Re: Merging records in a table with 2-columns primary key - Mailing list pgsql-general

From Francisco Olarte
Subject Re: Merging records in a table with 2-columns primary key
Date
Msg-id CA+bJJbwDn=F8egmFcDXOP6mfpw6LFG9EBYsZVO-5RVbs38zCkQ@mail.gmail.com
Whole thread Raw
In response to Merging records in a table with 2-columns primary key  (Alexander Farber <alexander.farber@gmail.com>)
List pgsql-general
Alexander:

On Sun, Apr 2, 2017 at 4:26 PM, Alexander Farber
<alexander.farber@gmail.com> wrote:
> The purpose of the function is to merge several user records to one (with
> the lowest uid).

It looks complicated ( more on this later )

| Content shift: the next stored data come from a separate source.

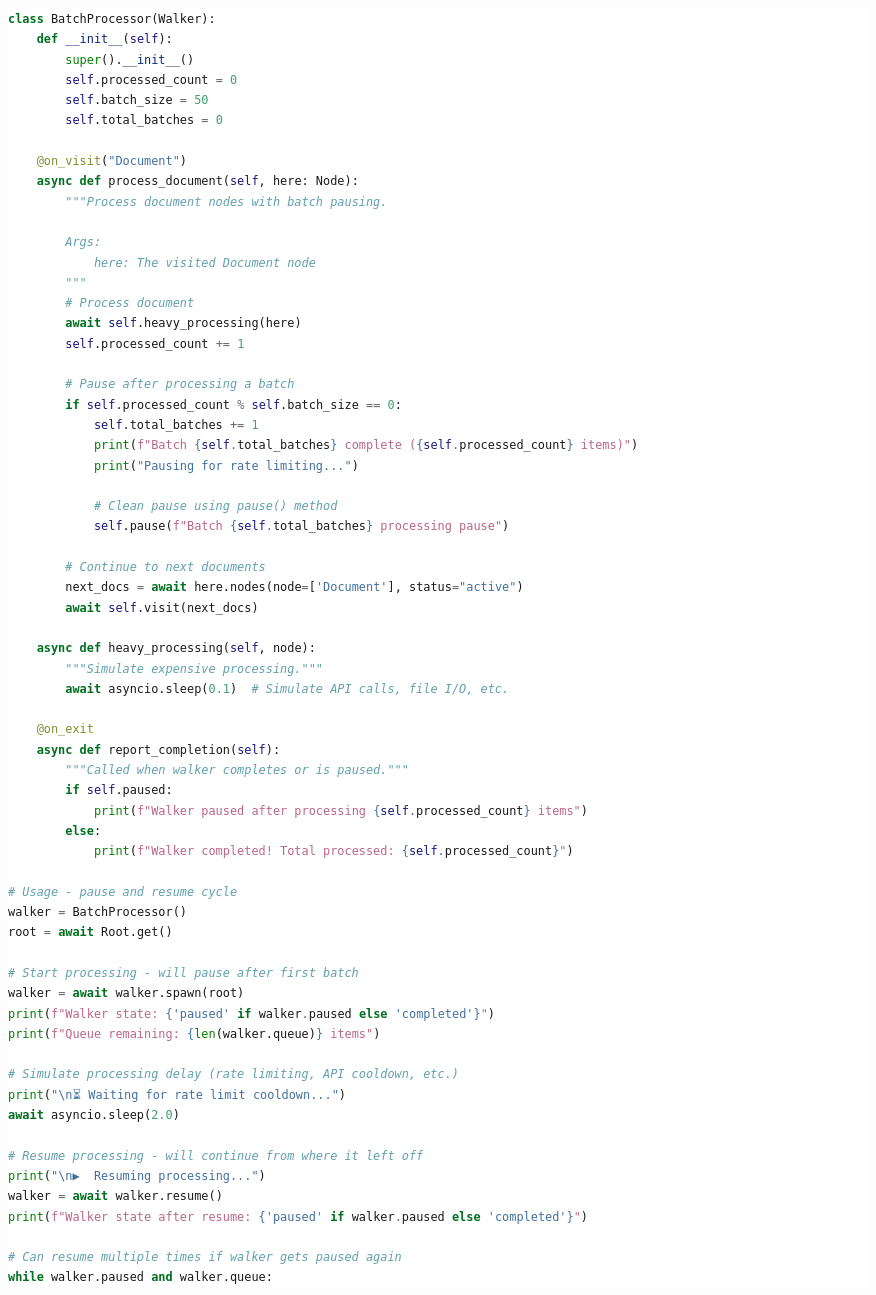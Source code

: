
 ```python
class BatchProcessor(Walker):
    def __init__(self):
        super().__init__()
        self.processed_count = 0
        self.batch_size = 50
        self.total_batches = 0

    @on_visit("Document")
    async def process_document(self, here: Node):
        """Process document nodes with batch pausing.

        Args:
            here: The visited Document node
        """
        # Process document
        await self.heavy_processing(here)
        self.processed_count += 1

        # Pause after processing a batch
        if self.processed_count % self.batch_size == 0:
            self.total_batches += 1
            print(f"Batch {self.total_batches} complete ({self.processed_count} items)")
            print("Pausing for rate limiting...")

            # Clean pause using pause() method
            self.pause(f"Batch {self.total_batches} processing pause")

        # Continue to next documents
        next_docs = await here.nodes(node=['Document'], status="active")
        await self.visit(next_docs)

    async def heavy_processing(self, node):
        """Simulate expensive processing."""
        await asyncio.sleep(0.1)  # Simulate API calls, file I/O, etc.

    @on_exit
    async def report_completion(self):
        """Called when walker completes or is paused."""
        if self.paused:
            print(f"Walker paused after processing {self.processed_count} items")
        else:
            print(f"Walker completed! Total processed: {self.processed_count}")

# Usage - pause and resume cycle
walker = BatchProcessor()
root = await Root.get()

# Start processing - will pause after first batch
walker = await walker.spawn(root)
print(f"Walker state: {'paused' if walker.paused else 'completed'}")
print(f"Queue remaining: {len(walker.queue)} items")

# Simulate processing delay (rate limiting, API cooldown, etc.)
print("\n⏳ Waiting for rate limit cooldown...")
await asyncio.sleep(2.0)

# Resume processing - will continue from where it left off
print("\n▶️  Resuming processing...")
walker = await walker.resume()
print(f"Walker state after resume: {'paused' if walker.paused else 'completed'}")

# Can resume multiple times if walker gets paused again
while walker.paused and walker.queue:
```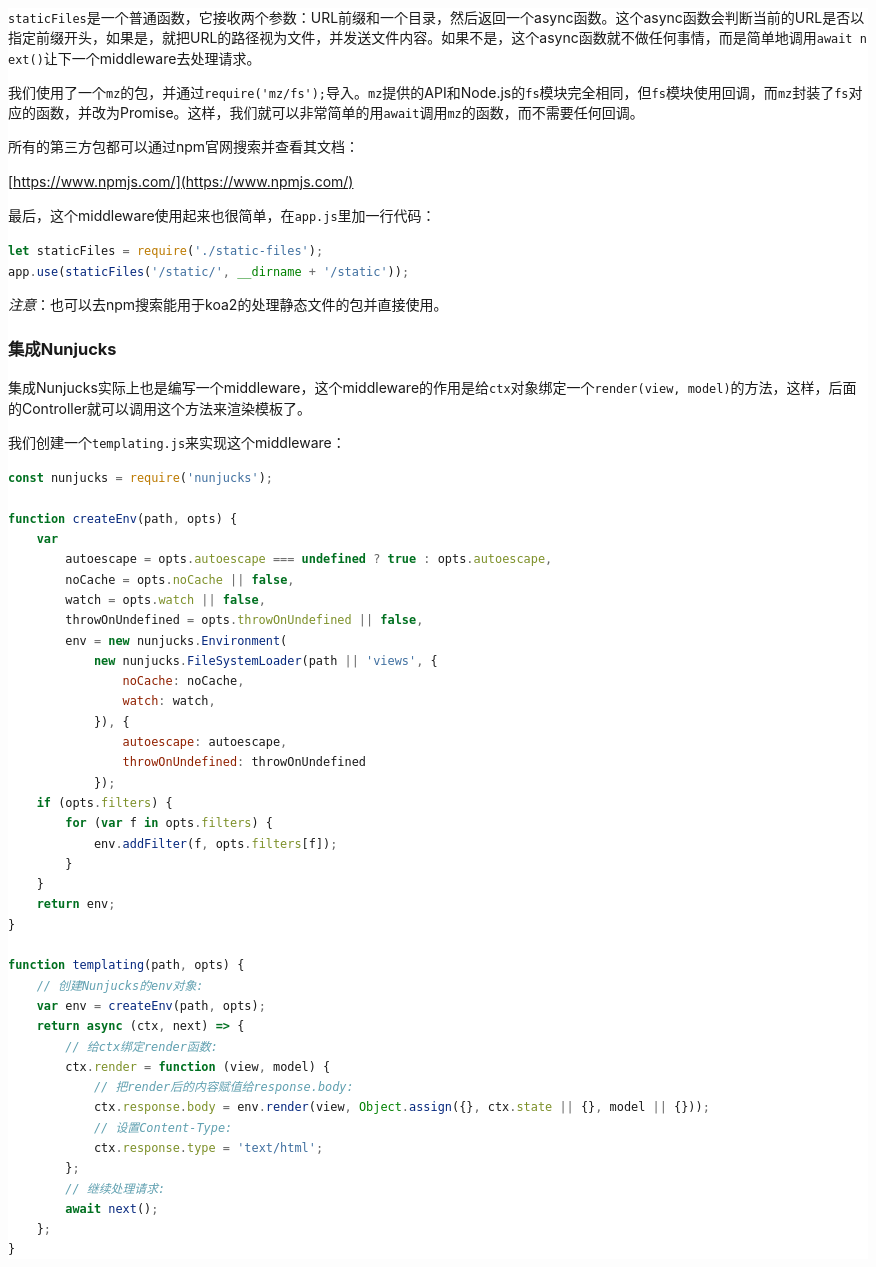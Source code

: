 
`staticFiles`是一个普通函数，它接收两个参数：URL前缀和一个目录，然后返回一个async函数。这个async函数会判断当前的URL是否以指定前缀开头，如果是，就把URL的路径视为文件，并发送文件内容。如果不是，这个async函数就不做任何事情，而是简单地调用`await next()`让下一个middleware去处理请求。

我们使用了一个`mz`的包，并通过`require('mz/fs');`导入。`mz`提供的API和Node.js的`fs`模块完全相同，但`fs`模块使用回调，而`mz`封装了`fs`对应的函数，并改为Promise。这样，我们就可以非常简单的用`await`调用`mz`的函数，而不需要任何回调。

所有的第三方包都可以通过npm官网搜索并查看其文档：

[https://www.npmjs.com/](https://www.npmjs.com/)

最后，这个middleware使用起来也很简单，在`app.js`里加一行代码：

```js
let staticFiles = require('./static-files');
app.use(staticFiles('/static/', __dirname + '/static'));
```

_注意_：也可以去npm搜索能用于koa2的处理静态文件的包并直接使用。

### 集成Nunjucks

集成Nunjucks实际上也是编写一个middleware，这个middleware的作用是给`ctx`对象绑定一个`render(view, model)`的方法，这样，后面的Controller就可以调用这个方法来渲染模板了。

我们创建一个`templating.js`来实现这个middleware：

```js
const nunjucks = require('nunjucks');

function createEnv(path, opts) {
    var
        autoescape = opts.autoescape === undefined ? true : opts.autoescape,
        noCache = opts.noCache || false,
        watch = opts.watch || false,
        throwOnUndefined = opts.throwOnUndefined || false,
        env = new nunjucks.Environment(
            new nunjucks.FileSystemLoader(path || 'views', {
                noCache: noCache,
                watch: watch,
            }), {
                autoescape: autoescape,
                throwOnUndefined: throwOnUndefined
            });
    if (opts.filters) {
        for (var f in opts.filters) {
            env.addFilter(f, opts.filters[f]);
        }
    }
    return env;
}

function templating(path, opts) {
    // 创建Nunjucks的env对象:
    var env = createEnv(path, opts);
    return async (ctx, next) => {
        // 给ctx绑定render函数:
        ctx.render = function (view, model) {
            // 把render后的内容赋值给response.body:
            ctx.response.body = env.render(view, Object.assign({}, ctx.state || {}, model || {}));
            // 设置Content-Type:
            ctx.response.type = 'text/html';
        };
        // 继续处理请求:
        await next();
    };
}

```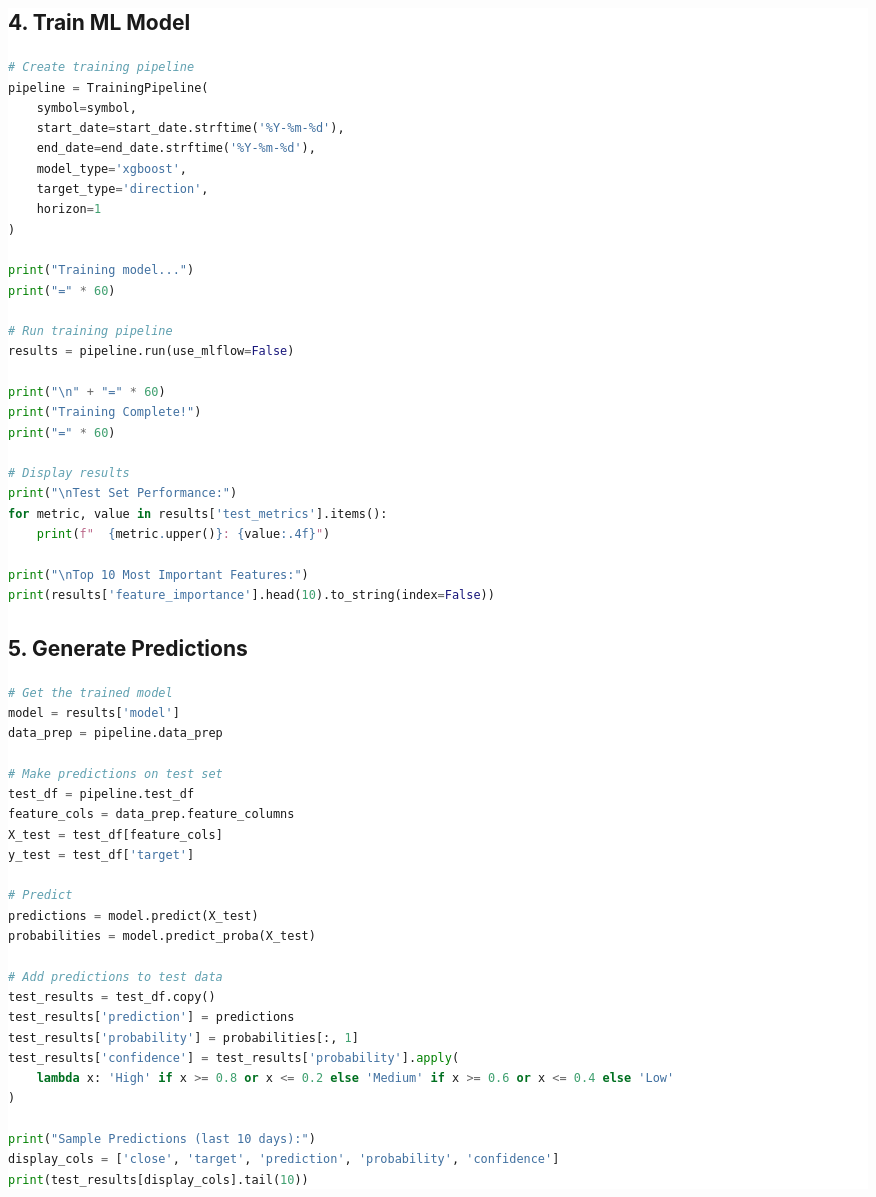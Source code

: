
 ```python
```

## 4. Train ML Model <a name="train"></a>

```python
# Create training pipeline
pipeline = TrainingPipeline(
    symbol=symbol,
    start_date=start_date.strftime('%Y-%m-%d'),
    end_date=end_date.strftime('%Y-%m-%d'),
    model_type='xgboost',
    target_type='direction',
    horizon=1
)

print("Training model...")
print("=" * 60)

# Run training pipeline
results = pipeline.run(use_mlflow=False)

print("\n" + "=" * 60)
print("Training Complete!")
print("=" * 60)

# Display results
print("\nTest Set Performance:")
for metric, value in results['test_metrics'].items():
    print(f"  {metric.upper()}: {value:.4f}")

print("\nTop 10 Most Important Features:")
print(results['feature_importance'].head(10).to_string(index=False))
```

## 5. Generate Predictions <a name="predict"></a>

```python
# Get the trained model
model = results['model']
data_prep = pipeline.data_prep

# Make predictions on test set
test_df = pipeline.test_df
feature_cols = data_prep.feature_columns
X_test = test_df[feature_cols]
y_test = test_df['target']

# Predict
predictions = model.predict(X_test)
probabilities = model.predict_proba(X_test)

# Add predictions to test data
test_results = test_df.copy()
test_results['prediction'] = predictions
test_results['probability'] = probabilities[:, 1]
test_results['confidence'] = test_results['probability'].apply(
    lambda x: 'High' if x >= 0.8 or x <= 0.2 else 'Medium' if x >= 0.6 or x <= 0.4 else 'Low'
)

print("Sample Predictions (last 10 days):")
display_cols = ['close', 'target', 'prediction', 'probability', 'confidence']
print(test_results[display_cols].tail(10))

```
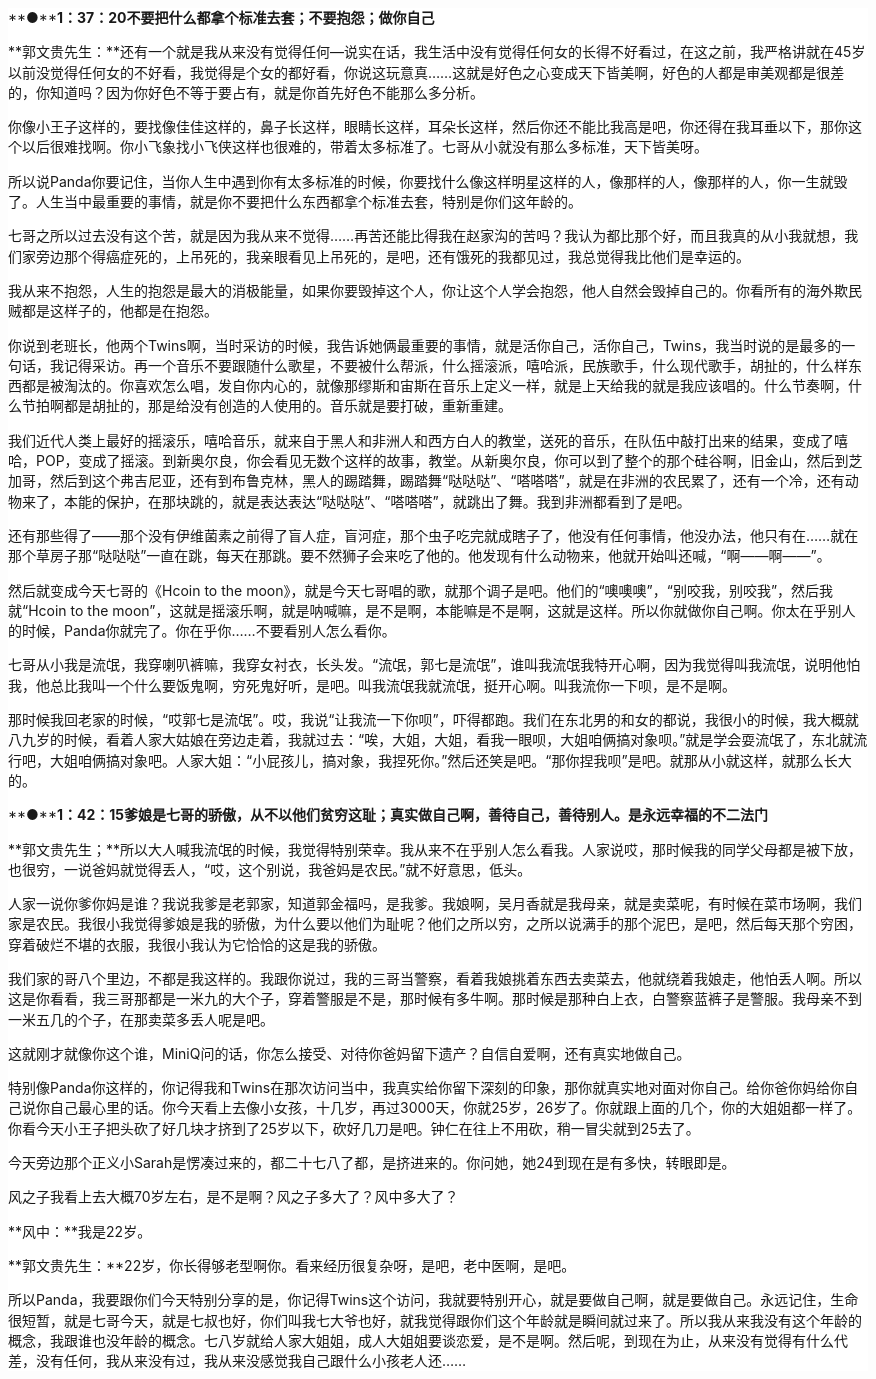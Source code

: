 **●****1：37：20不要把什么都拿个标准去套；不要抱怨；做你自己**

**郭文贵先生：**还有一个就是我从来没有觉得任何—说实在话，我生活中没有觉得任何女的长得不好看过，在这之前，我严格讲就在45岁以前没觉得任何女的不好看，我觉得是个女的都好看，你说这玩意真……这就是好色之心变成天下皆美啊，好色的人都是审美观都是很差的，你知道吗？因为你好色不等于要占有，就是你首先好色不能那么多分析。

你像小王子这样的，要找像佳佳这样的，鼻子长这样，眼睛长这样，耳朵长这样，然后你还不能比我高是吧，你还得在我耳垂以下，那你这个以后很难找啊。你小飞象找小飞侠这样也很难的，带着太多标准了。七哥从小就没有那么多标准，天下皆美呀。

所以说Panda你要记住，当你人生中遇到你有太多标准的时候，你要找什么像这样明星这样的人，像那样的人，像那样的人，你一生就毁了。人生当中最重要的事情，就是你不要把什么东西都拿个标准去套，特别是你们这年龄的。

七哥之所以过去没有这个苦，就是因为我从来不觉得……再苦还能比得我在赵家沟的苦吗？我认为都比那个好，而且我真的从小我就想，我们家旁边那个得癌症死的，上吊死的，我亲眼看见上吊死的，是吧，还有饿死的我都见过，我总觉得我比他们是幸运的。

我从来不抱怨，人生的抱怨是最大的消极能量，如果你要毁掉这个人，你让这个人学会抱怨，他人自然会毁掉自己的。你看所有的海外欺民贼都是这样子的，他都是在抱怨。

你说到老班长，他两个Twins啊，当时采访的时候，我告诉她俩最重要的事情，就是活你自己，活你自己，Twins，我当时说的是最多的一句话，我记得采访。再一个音乐不要跟随什么歌星，不要被什么帮派，什么摇滚派，嘻哈派，民族歌手，什么现代歌手，胡扯的，什么样东西都是被淘汰的。你喜欢怎么唱，发自你内心的，就像那缪斯和宙斯在音乐上定义一样，就是上天给我的就是我应该唱的。什么节奏啊，什么节拍啊都是胡扯的，那是给没有创造的人使用的。音乐就是要打破，重新重建。

我们近代人类上最好的摇滚乐，嘻哈音乐，就来自于黑人和非洲人和西方白人的教堂，送死的音乐，在队伍中敲打出来的结果，变成了嘻哈，POP，变成了摇滚。到新奥尔良，你会看见无数个这样的故事，教堂。从新奥尔良，你可以到了整个的那个硅谷啊，旧金山，然后到芝加哥，然后到这个弗吉尼亚，还有到布鲁克林，黑人的踢踏舞，踢踏舞“哒哒哒”、“嗒嗒嗒”，就是在非洲的农民累了，还有一个冷，还有动物来了，本能的保护，在那块跳的，就是表达表达“哒哒哒”、“嗒嗒嗒”，就跳出了舞。我到非洲都看到了是吧。

还有那些得了——那个没有伊维菌素之前得了盲人症，盲河症，那个虫子吃完就成瞎子了，他没有任何事情，他没办法，他只有在……就在那个草房子那“哒哒哒”一直在跳，每天在那跳。要不然狮子会来吃了他的。他发现有什么动物来，他就开始叫还喊，“啊——啊——”。

然后就变成今天七哥的《Hcoin to the moon》，就是今天七哥唱的歌，就那个调子是吧。他们的“噢噢噢”，“别咬我，别咬我”，然后我就“Hcoin to the moon”，这就是摇滚乐啊，就是呐喊嘛，是不是啊，本能嘛是不是啊，这就是这样。所以你就做你自己啊。你太在乎别人的时候，Panda你就完了。你在乎你……不要看别人怎么看你。

七哥从小我是流氓，我穿喇叭裤嘛，我穿女衬衣，长头发。“流氓，郭七是流氓”，谁叫我流氓我特开心啊，因为我觉得叫我流氓，说明他怕我，他总比我叫一个什么要饭鬼啊，穷死鬼好听，是吧。叫我流氓我就流氓，挺开心啊。叫我流你一下呗，是不是啊。

那时候我回老家的时候，“哎郭七是流氓”。哎，我说“让我流一下你呗”，吓得都跑。我们在东北男的和女的都说，我很小的时候，我大概就八九岁的时候，看着人家大姑娘在旁边走着，我就过去：“唉，大姐，大姐，看我一眼呗，大姐咱俩搞对象呗。”就是学会耍流氓了，东北就流行吧，大姐咱俩搞对象吧。人家大姐：“小屁孩儿，搞对象，我捏死你。”然后还笑是吧。“那你捏我呗”是吧。就那从小就这样，就那么长大的。

**●****1：42：15爹娘是七哥的骄傲，从不以他们贫穷这耻；真实做自己啊，善待自己，善待别人。是永远幸福的不二法门**

**郭文贵先生；**所以大人喊我流氓的时候，我觉得特别荣幸。我从来不在乎别人怎么看我。人家说哎，那时候我的同学父母都是被下放，也很穷，一说爸妈就觉得丢人，“哎，这个别说，我爸妈是农民。”就不好意思，低头。

人家一说你爹你妈是谁？我说我爹是老郭家，知道郭金福吗，是我爹。我娘啊，吴月香就是我母亲，就是卖菜呢，有时候在菜市场啊，我们家是农民。我很小我觉得爹娘是我的骄傲，为什么要以他们为耻呢？他们之所以穷，之所以说满手的那个泥巴，是吧，然后每天那个穷困，穿着破烂不堪的衣服，我很小我认为它恰恰的这是我的骄傲。

我们家的哥八个里边，不都是我这样的。我跟你说过，我的三哥当警察，看着我娘挑着东西去卖菜去，他就绕着我娘走，他怕丢人啊。所以这是你看看，我三哥那都是一米九的大个子，穿着警服是不是，那时候有多牛啊。那时候是那种白上衣，白警察蓝裤子是警服。我母亲不到一米五几的个子，在那卖菜多丢人呢是吧。

这就刚才就像你这个谁，MiniQ问的话，你怎么接受、对待你爸妈留下遗产？自信自爱啊，还有真实地做自己。

特别像Panda你这样的，你记得我和Twins在那次访问当中，我真实给你留下深刻的印象，那你就真实地对面对你自己。给你爸你妈给你自己说你自己最心里的话。你今天看上去像小女孩，十几岁，再过3000天，你就25岁，26岁了。你就跟上面的几个，你的大姐姐都一样了。你看今天小王子把头砍了好几块才挤到了25岁以下，砍好几刀是吧。钟仁在往上不用砍，稍一冒尖就到25去了。

今天旁边那个正义小Sarah是愣凑过来的，都二十七八了都，是挤进来的。你问她，她24到现在是有多快，转眼即是。

风之子我看上去大概70岁左右，是不是啊？风之子多大了？风中多大了？

**风中：**我是22岁。

**郭文贵先生：**22岁，你长得够老型啊你。看来经历很复杂呀，是吧，老中医啊，是吧。

所以Panda，我要跟你们今天特别分享的是，你记得Twins这个访问，我就要特别开心，就是要做自己啊，就是要做自己。永远记住，生命很短暂，就是七哥今天，就是七叔也好，你们叫我七大爷也好，就我觉得跟你们这个年龄就是瞬间就过来了。所以我从来我没有这个年龄的概念，我跟谁也没年龄的概念。七八岁就给人家大姐姐，成人大姐姐要谈恋爱，是不是啊。然后呢，到现在为止，从来没有觉得有什么代差，没有任何，我从来没有过，我从来没感觉我自己跟什么小孩老人还……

> While merging the reviews records I delete all self-reviews and try to copy
> over as many remaining reviews as possible.
...
> test=> SELECT out_uid FROM merge_users(ARRAY[1,2,3,4]);
> ERROR:  new row for relation "reviews" violates check constraint
> "reviews_check"
> DETAIL:  Failing row contains (1, 1, User 4 says: 3 is ugly).

mmm, Maybe this is related to constrint immediateness, but anyway I
would suggest another approach for calculating the set of new reviews.

If you just delete every review for the set and capture the
not-self-referential:

with deleted as ( delete from reviews where uid in in_uids returning *)
, candidates as ( select * from deleted where author not in in_uids )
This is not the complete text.